Today, astonishing
advances in our ability to manipulate quantum mechanical systems are ushering
in fundamentally new approaches to basic science research as well as the
development of their applications. In order to build, control, and utilize
large-scale quantum devices, it is crucial to adapt state-of-the-art
experimental techniques, develop novel ideas to stabilize fragile quantum
states, and design algorithms or protocols that can harness the
counterintuitive laws of quantum mechanics, simultaneously. Thus, the worldwide
effort to improve our understanding of quantum systems and to realize practical
applications is bringing various disciplines of physical science, from
theoretical physics to computer science, together, leading to the birth of a
new interdisciplinary research direction, called quantum information science
and technology (QIST).
Professor Soonwon Choi is a
young scientist working at the intersection of various fields of physical
science, with his expertise spanning from condensed matter to quantum
information.
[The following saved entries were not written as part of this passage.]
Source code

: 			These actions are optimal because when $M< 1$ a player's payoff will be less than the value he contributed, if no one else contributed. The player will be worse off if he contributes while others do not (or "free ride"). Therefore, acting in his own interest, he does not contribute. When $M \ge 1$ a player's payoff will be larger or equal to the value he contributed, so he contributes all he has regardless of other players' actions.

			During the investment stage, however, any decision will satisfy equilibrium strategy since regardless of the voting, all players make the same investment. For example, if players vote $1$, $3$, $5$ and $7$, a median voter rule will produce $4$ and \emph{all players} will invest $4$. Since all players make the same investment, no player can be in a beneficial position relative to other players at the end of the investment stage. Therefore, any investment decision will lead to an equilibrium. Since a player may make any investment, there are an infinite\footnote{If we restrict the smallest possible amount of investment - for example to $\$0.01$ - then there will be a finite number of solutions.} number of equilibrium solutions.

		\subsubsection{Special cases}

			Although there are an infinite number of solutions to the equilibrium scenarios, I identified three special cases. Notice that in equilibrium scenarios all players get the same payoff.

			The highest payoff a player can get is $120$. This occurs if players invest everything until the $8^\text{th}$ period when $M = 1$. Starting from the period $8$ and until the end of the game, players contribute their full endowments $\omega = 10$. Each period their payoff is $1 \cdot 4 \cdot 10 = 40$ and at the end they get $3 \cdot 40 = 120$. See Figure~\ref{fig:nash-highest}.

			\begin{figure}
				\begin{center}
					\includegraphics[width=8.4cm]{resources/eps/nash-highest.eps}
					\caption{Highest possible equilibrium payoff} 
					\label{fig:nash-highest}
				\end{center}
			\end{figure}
Born in Seoul, Prof. Choi grew up in Korea and then moved to the
United States for his undergraduate education at Caltech. Choi was initially
trained in quantum optics and condensed matter physics at Havard, where he
obtained his PhD degree. After joining UC Berkeley as a Miller Fellow, Choi
started exploring novel quantum phenomena using quantum information theory as
the main toolset, resulting in several pioneering contributions to quantum
machine learning, nonequilibrium physics, and quantum simulation. Since 2021,
Choi has been a faculty member at the Center for Theoretical Physics at MIT.
One of the unique aspects
of Choi’s research is that it is highly interdisciplinary, stretching across
different fields of physical sciences. Choi’s theory proposals often allow for
immediate implementation in laboratories, thus bridging the gap between theory
and experiment, bringing several communities around QIST together, and helping
them advance synergistically. His representative contributions to QIST include the development of robust ways to control quantum dynamics, the observation of
a discrete time crystalline phase, the proposal and analysis of quantum
convolutional neural networks, the study of quantum many-body scarring, and,
most recently, the development of a theoretical framework to explain exotic
phase transitions that occur in quantum circuits.